DuPont Photovoltaic and Advanced Materials issued its annual Global Field Reliability Study today, with results from a field inspection and analysis program that tracks material degradation and its effects on global solar module performance.
The program is one of the most thorough of its kind, guided by a multi step inspection protocol at sites in North America, Europe, Asia and the Middle East and staffed with some of the most experienced scientists in the solar industry. The team of experts compiled global data from 6.5 million modules, 355 installations and 1.8 GW of total power generation capacity.
Key findings, compared to last year
● The number of site inspections in the report rose from 275 to 355.
● The number of panels surveyed increased from 4.2 million to more than 6.5 million, and the generation capacity 1.04 to 1.8 GW.
● Overall module defect rates rose year over year.
● Total module defects: 34%.
● Total backsheet defects: 14%, for a 47% rise from 2018.
● Cracking comprised 66% of backsheet defects.
“For nearly a decade, DuPont has collaborated with field partners, customers, downstream developers, universities and national labs to perform these field inspections,” said Kaushik Roy Choudhury, Ph.D, global reliability manager for DuPont. “Our mission is simple yet critical: to inspect, assess and understand the state of degradation of fielded photovoltaic modules so we can offer a current and reliable source to help buyers understand the breadth of component degradation issues and module failures that affect their return on investment.”
The 2019 report was assembled from inspection and analysis by DuPont teams using criteria including components, materials, mounting, time in service and climate.

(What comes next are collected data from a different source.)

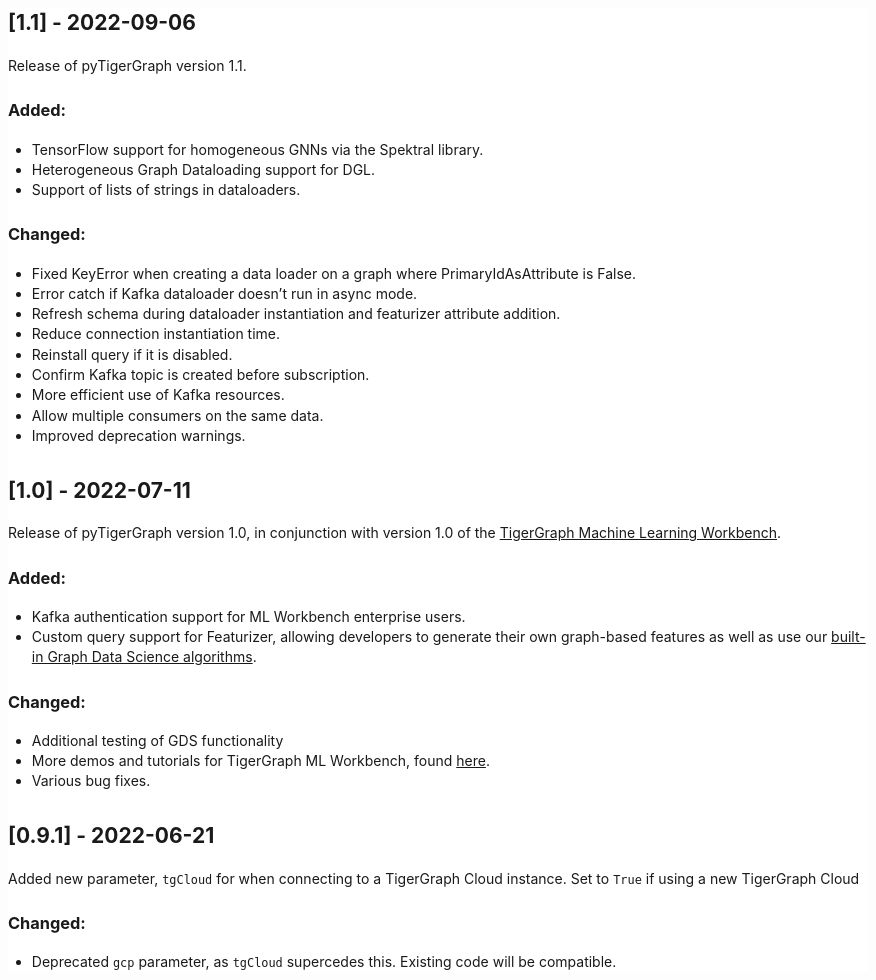 
## [](https://docs.tigergraph.com/pytigergraph/1.6/release-notes/#_1_1_2022_09_06)[1.1] - 2022-09-06
Release of pyTigerGraph version 1.1.
### [](https://docs.tigergraph.com/pytigergraph/1.6/release-notes/#_added_6)Added:
  * TensorFlow support for homogeneous GNNs via the Spektral library.
  * Heterogeneous Graph Dataloading support for DGL.
  * Support of lists of strings in dataloaders.


### [](https://docs.tigergraph.com/pytigergraph/1.6/release-notes/#_changed_5)Changed:
  * Fixed KeyError when creating a data loader on a graph where PrimaryIdAsAttribute is False.
  * Error catch if Kafka dataloader doesn’t run in async mode.
  * Refresh schema during dataloader instantiation and featurizer attribute addition.
  * Reduce connection instantiation time.
  * Reinstall query if it is disabled.
  * Confirm Kafka topic is created before subscription.
  * More efficient use of Kafka resources.
  * Allow multiple consumers on the same data.
  * Improved deprecation warnings.


## [](https://docs.tigergraph.com/pytigergraph/1.6/release-notes/#_1_0_2022_07_11)[1.0] - 2022-07-11
Release of pyTigerGraph version 1.0, in conjunction with version 1.0 of the [TigerGraph Machine Learning Workbench](https://docs.tigergraph.com/ml-workbench/current/overview/).
### [](https://docs.tigergraph.com/pytigergraph/1.6/release-notes/#_added_7)Added:
  * Kafka authentication support for ML Workbench enterprise users.
  * Custom query support for Featurizer, allowing developers to generate their own graph-based features as well as use our [built-in Graph Data Science algorithms](https://docs.tigergraph.com/graph-ml/current/intro/).


### [](https://docs.tigergraph.com/pytigergraph/1.6/release-notes/#_changed_6)Changed:
  * Additional testing of GDS functionality
  * More demos and tutorials for TigerGraph ML Workbench, found [here](https://github.com/TigerGraph-DevLabs/mlworkbench-docs).
  * Various bug fixes.


## [](https://docs.tigergraph.com/pytigergraph/1.6/release-notes/#_0_9_1_2022_06_21)[0.9.1] - 2022-06-21
Added new parameter, `tgCloud` for when connecting to a TigerGraph Cloud instance. Set to `True` if using a new TigerGraph Cloud
### [](https://docs.tigergraph.com/pytigergraph/1.6/release-notes/#_changed_7)Changed:
  * Deprecated `gcp` parameter, as `tgCloud` supercedes this. Existing code will be compatible.
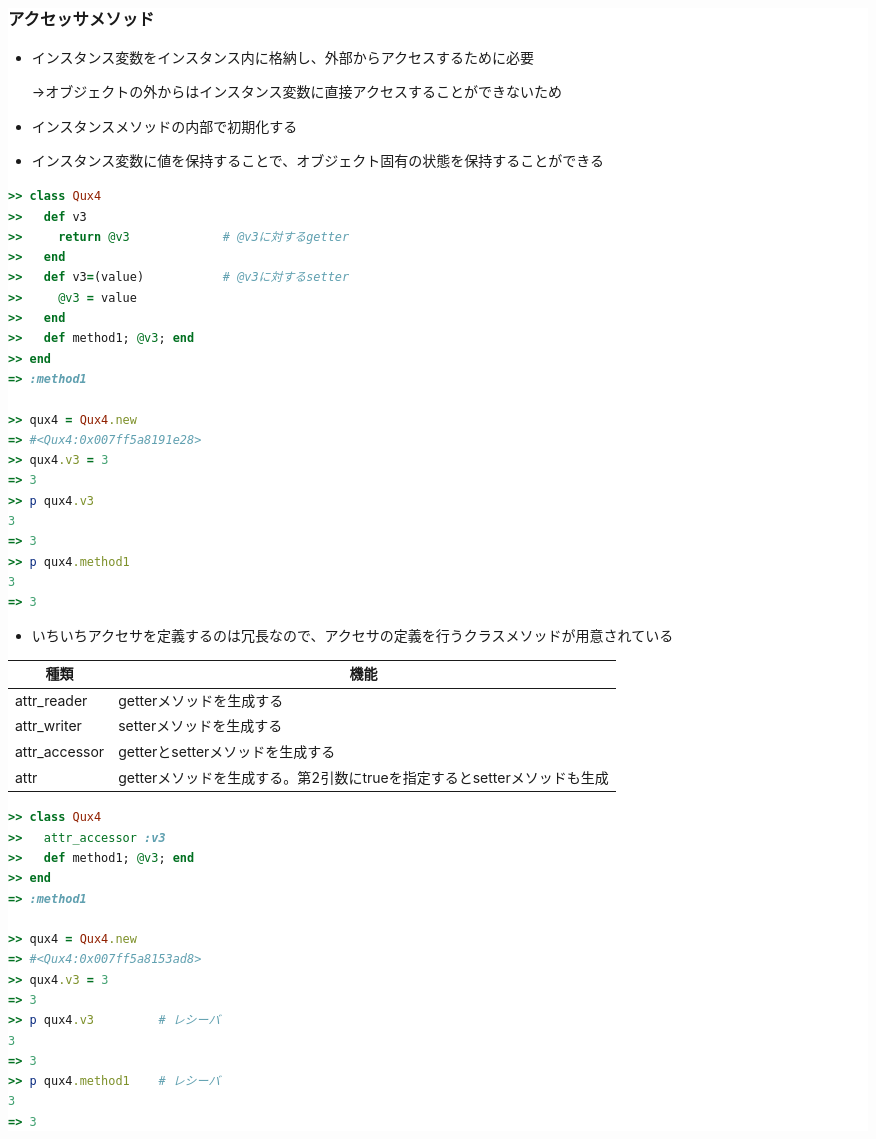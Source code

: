 ### アクセッサメソッド

* インスタンス変数をインスタンス内に格納し、外部からアクセスするために必要

  →オブジェクトの外からはインスタンス変数に直接アクセスすることができないため

* インスタンスメソッドの内部で初期化する

* インスタンス変数に値を保持することで、オブジェクト固有の状態を保持することができる

```ruby
>> class Qux4
>>   def v3
>>     return @v3             # @v3に対するgetter
>>   end
>>   def v3=(value)           # @v3に対するsetter
>>     @v3 = value
>>   end
>>   def method1; @v3; end
>> end
=> :method1

>> qux4 = Qux4.new
=> #<Qux4:0x007ff5a8191e28>
>> qux4.v3 = 3
=> 3
>> p qux4.v3
3
=> 3
>> p qux4.method1
3
=> 3
```

* いちいちアクセサを定義するのは冗長なので、アクセサの定義を行うクラスメソッドが用意されている

|    種類    |                          機能                          |
|-----------|-------------------------------------------------------|
|attr_reader|getterメソッドを生成する                                  |
|attr_writer|setterメソッドを生成する                                  |
|attr_accessor|getterとsetterメソッドを生成する                        |
|attr|getterメソッドを生成する。第2引数にtrueを指定するとsetterメソッドも生成|

```ruby
>> class Qux4
>>   attr_accessor :v3
>>   def method1; @v3; end
>> end
=> :method1

>> qux4 = Qux4.new
=> #<Qux4:0x007ff5a8153ad8>
>> qux4.v3 = 3
=> 3
>> p qux4.v3         # レシーバ
3
=> 3
>> p qux4.method1    # レシーバ
3
=> 3
```
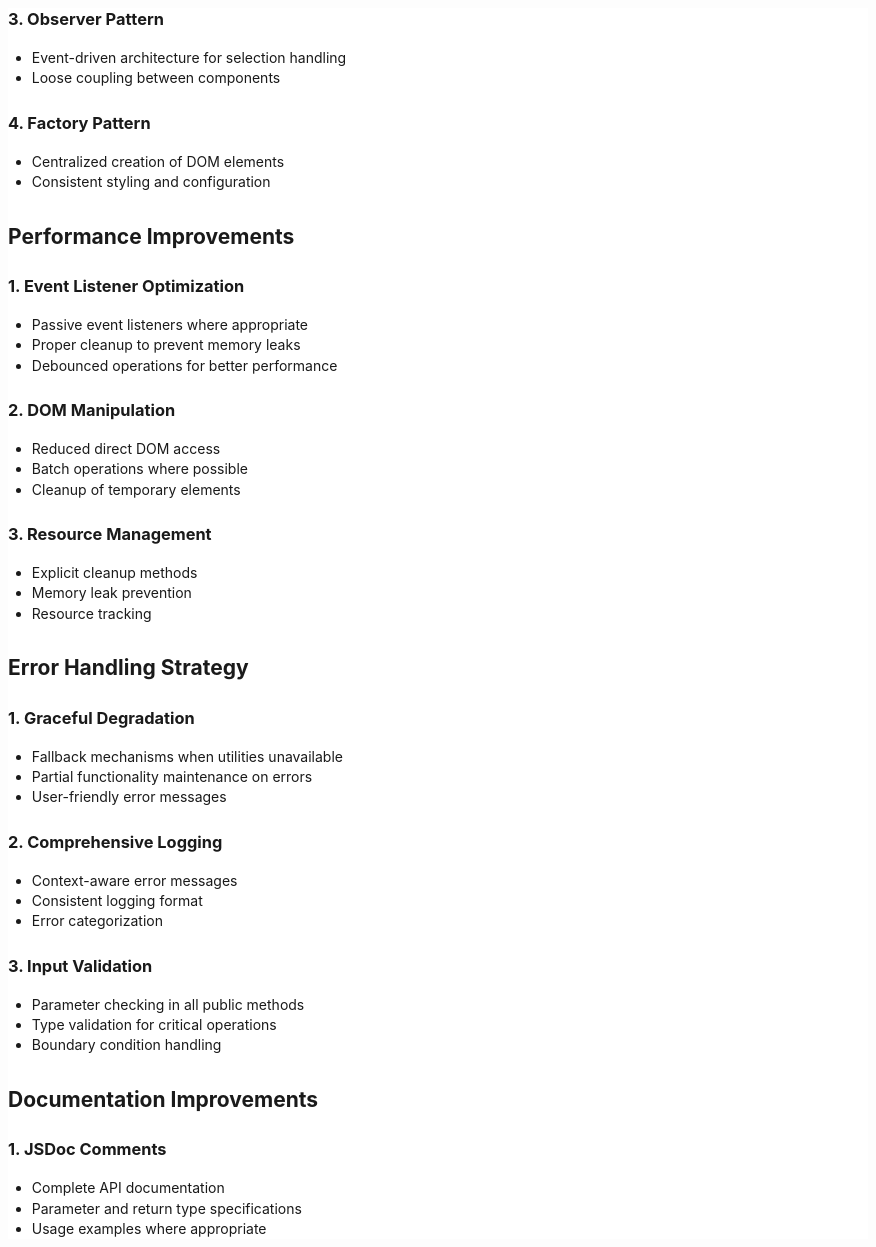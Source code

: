 ### 3. **Observer Pattern**
- Event-driven architecture for selection handling
- Loose coupling between components

### 4. **Factory Pattern**
- Centralized creation of DOM elements
- Consistent styling and configuration

## Performance Improvements

### 1. **Event Listener Optimization**
- Passive event listeners where appropriate
- Proper cleanup to prevent memory leaks
- Debounced operations for better performance

### 2. **DOM Manipulation**
- Reduced direct DOM access
- Batch operations where possible
- Cleanup of temporary elements

### 3. **Resource Management**
- Explicit cleanup methods
- Memory leak prevention
- Resource tracking

## Error Handling Strategy

### 1. **Graceful Degradation**
- Fallback mechanisms when utilities unavailable
- Partial functionality maintenance on errors
- User-friendly error messages

### 2. **Comprehensive Logging**
- Context-aware error messages
- Consistent logging format
- Error categorization

### 3. **Input Validation**
- Parameter checking in all public methods
- Type validation for critical operations
- Boundary condition handling

## Documentation Improvements

### 1. **JSDoc Comments**
- Complete API documentation
- Parameter and return type specifications
- Usage examples where appropriate
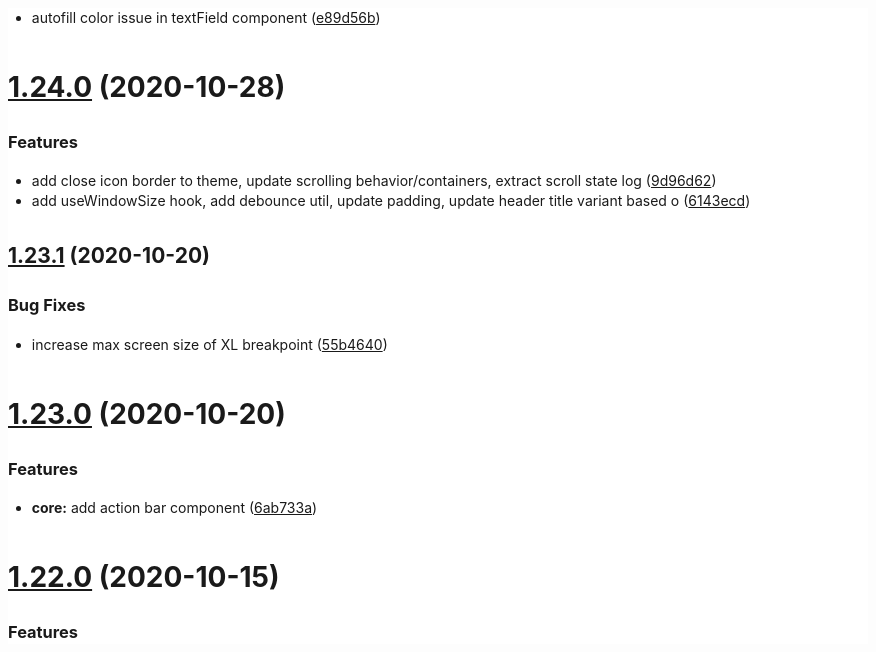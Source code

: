 * autofill color issue in textField component ([e89d56b](https://github.com/medly/medly-components/commit/e89d56bae8892ac25a734744809f59a20ab9126e))





# [1.24.0](https://github.com/medly/medly-components/compare/@medly-components/theme@1.23.1...@medly-components/theme@1.24.0) (2020-10-28)


### Features

* add close icon border to theme, update scrolling behavior/containers, extract scroll state log ([9d96d62](https://github.com/medly/medly-components/commit/9d96d6228e1a00659bfab4b06195fc04dd40caea))
* add useWindowSize hook, add debounce util, update padding, update header title variant based o ([6143ecd](https://github.com/medly/medly-components/commit/6143ecd5e585ac5ca770f60164bc5b60df40485b))





## [1.23.1](https://github.com/medly/medly-components/compare/@medly-components/theme@1.23.0...@medly-components/theme@1.23.1) (2020-10-20)


### Bug Fixes

* increase max screen size of XL breakpoint ([55b4640](https://github.com/medly/medly-components/commit/55b4640f180f9859135d6f4233932498bc2f9d40))





# [1.23.0](https://github.com/medly/medly-components/compare/@medly-components/theme@1.22.0...@medly-components/theme@1.23.0) (2020-10-20)


### Features

* **core:** add action bar component ([6ab733a](https://github.com/medly/medly-components/commit/6ab733a6606147af26ad21cc309e2d27c47f325c))





# [1.22.0](https://github.com/medly/medly-components/compare/@medly-components/theme@1.21.0...@medly-components/theme@1.22.0) (2020-10-15)


### Features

“While our field analysis looks at all component materials, we focus special attention on backsheet durability which plays a critical role in ensuring modules will last long enough to reach the financial objectives of their owners,” added Choudhury.
The report lays out failures with PET, polyamide and PVDF backsheets and issues with glass-on-glass modules the team witnessed.
“This is the second year we’ve reported on glass-glass module failures as our data continues to grow with modules that have been in the field over four years,” noted Choudhury. “We highlight a specific field case in the report that looks at one field with multiple bills of materials and the issues the panels had with delamination and cracking of backsheets, and the associated replacement costs the owner faced.”
The report also highlights trends in module failures and defects, chronicles backsheet defects by panel age and provides comprehensive data on backsheet defect by temperature and climate. The report can be downloaded free of charge.